Why the lecturer's answer is wrong
Finally, I want to show where lecturer's assumptions went wrong in coming up with the answer of 2 in 11. Once the sample space is written out, with the 11 combinations of two dice where a "4" appears, and the favourable outcomes identified, it is quite a straightforward deduction to arrive at the answer of 2 in 11. I propose that the error was actually made in the construction of the sample space. The sample space of the two dice is the regular pattern of 36 combinations, each appearing once. In this problem however, it is known that one die shows a "4". Lets imagine how this might occur.
Obviously, there was an observer who provides the extra piece of information. Suppose that this observer made their observation by announcing the value of the die that first stops rolling. In doing so, they have specified a distinction between the dice. This is identical statistically, to following the yellow dice, or the bigger one, or the one that was rolled first. In any case, the decision about which die to call has been made before or regardless of the actual rolling event. In that case, the announcement that a "4" appears restricts our sample space not to 11 cases, but to 6. They are: 4-1, 4-2, 4-3, 4-4, 4-5, and 4-6, because a distinction has been made between the dice. Of course, here there is one favourable outcome (4-3) and the probability is simply 1 in 6.
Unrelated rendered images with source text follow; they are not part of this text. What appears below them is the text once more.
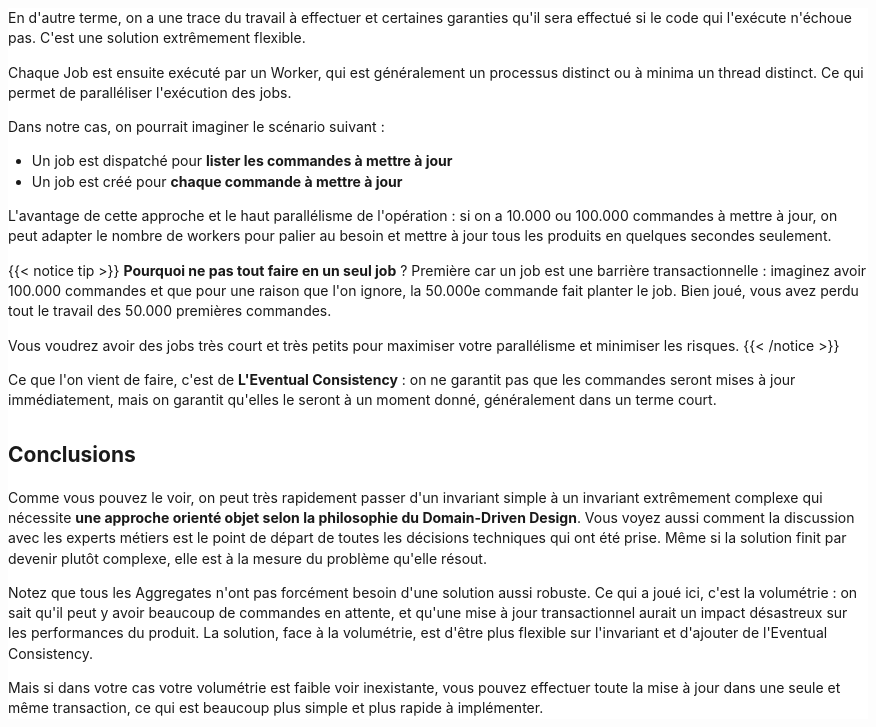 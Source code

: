 En d'autre terme, on a une trace du travail à effectuer et certaines garanties qu'il sera effectué si le code qui l'exécute
n'échoue pas. C'est une solution extrêmement flexible.

Chaque Job est ensuite exécuté par un Worker, qui est généralement un processus distinct ou à minima un thread distinct.
Ce qui permet de paralléliser l'exécution des jobs.

Dans notre cas, on pourrait imaginer le scénario suivant : 
- Un job est dispatché pour **lister les commandes à mettre à jour**
- Un job est créé pour **chaque commande à mettre à jour**

L'avantage de cette approche et le haut parallélisme de l'opération : si on a 10.000 ou 100.000 commandes à mettre à jour, on peut
adapter le nombre de workers pour palier au besoin et mettre à jour tous les produits en quelques secondes seulement.

{{< notice tip >}}
**Pourquoi ne pas tout faire en un seul job** ? Première car un job est une barrière transactionnelle : imaginez avoir 100.000 commandes et que
pour une raison que l'on ignore, la 50.000e commande fait planter le job. Bien joué, vous avez perdu tout le travail des 50.000 premières commandes.

Vous voudrez avoir des jobs très court et très petits pour maximiser votre parallélisme et minimiser les risques.
{{< /notice >}}

Ce que l'on vient de faire, c'est de **L'Eventual Consistency** : on ne garantit pas que les commandes seront mises à jour immédiatement,
mais on garantit qu'elles le seront à un moment donné, généralement dans un terme court.

## Conclusions

Comme vous pouvez le voir, on peut très rapidement passer d'un invariant simple à un invariant extrêmement complexe qui nécessite
**une approche orienté objet selon la philosophie du Domain-Driven Design**. Vous voyez aussi comment la discussion avec les
experts métiers est le point de départ de toutes les décisions techniques qui ont été prise. Même si la solution finit par devenir
plutôt complexe, elle est à la mesure du problème qu'elle résout.

Notez que tous les Aggregates n'ont pas forcément besoin d'une solution aussi robuste. Ce qui a joué ici, c'est la volumétrie : on sait
qu'il peut y avoir beaucoup de commandes en attente, et qu'une mise à jour transactionnel aurait un impact désastreux sur les performances du produit.
La solution, face à la volumétrie, est d'être plus flexible sur l'invariant et d'ajouter de l'Eventual Consistency.

Mais si dans votre cas votre volumétrie est faible voir inexistante, vous pouvez effectuer toute la mise à jour dans une seule
et même transaction, ce qui est beaucoup plus simple et plus rapide à implémenter.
Suppose instead, that no decision is made until the dice are rolled. In other words, there is no distinction between the dice and both dice are considered with equal interest, after they are rolled. Say then, our observer announces the value of the first die half the time and the second die the other half of the time. Say also, that our observer lets us know that a "4" appears. What are the possible outcomes that may have occurred? Well if a "4" and a "3" appeared, then we have a 50% chance that our observer announces the "4" (the other 50% of the time the observer would announce the "3"). The same thing applies to the 10 combinations 1-4, 4-1, 2-4, 4-2, 3-4, 4-3, 5-4, 4-5, 6-4 and 4-6. The exception is if a 4-4 was rolled. In that case, we are guaranteed that our observer will announce a "4". In other words, in the case of 4-4, we are twice as likely to have a "4" announced than if a 3-4 was rolled. When we draw the sample space, given the announcement of a "4" then, we must make sure 4-4 appears twice as many times as each of the other combinations. That is: 1-4, 4-1, 2-4, 4-2, 3-4, 4-3, 4-4, 4-4, 5-4, 4-5, 6-4 and 4-6. There's 12 combinations there, and 2 that give us the favourable outcome of totalling 7. 2 in 12 is 1 in 6, as I originally proposed.
One last thing...
As an epilogue, there is one question left unanswered - what question has the lecturer answered? There was a lot of merit in the process, and certainly in isolation it seems to make sense, so why doesn't the problem fit? Well I imagine the solution would fit if the following small but critical, extra criteria were adhered to: In each rolling of the two dice, if no "4" appeared, the situation is thrown out, disregarded, and the two dice are rolled again. If we are only asked for the probability of a 7 total once our observer gives us the go-ahead (that is, once at least one "4" appears), we do indeed limit our sample space to that used in the calculation of the 2 in 11 probability. I imagine in this case the answer of 2 in 11 would be accurate.
And there endth this insanely long discussion of a seemingly simple problem. Am I wrong? I'm very interested to hear where my reasoning has missed the boat.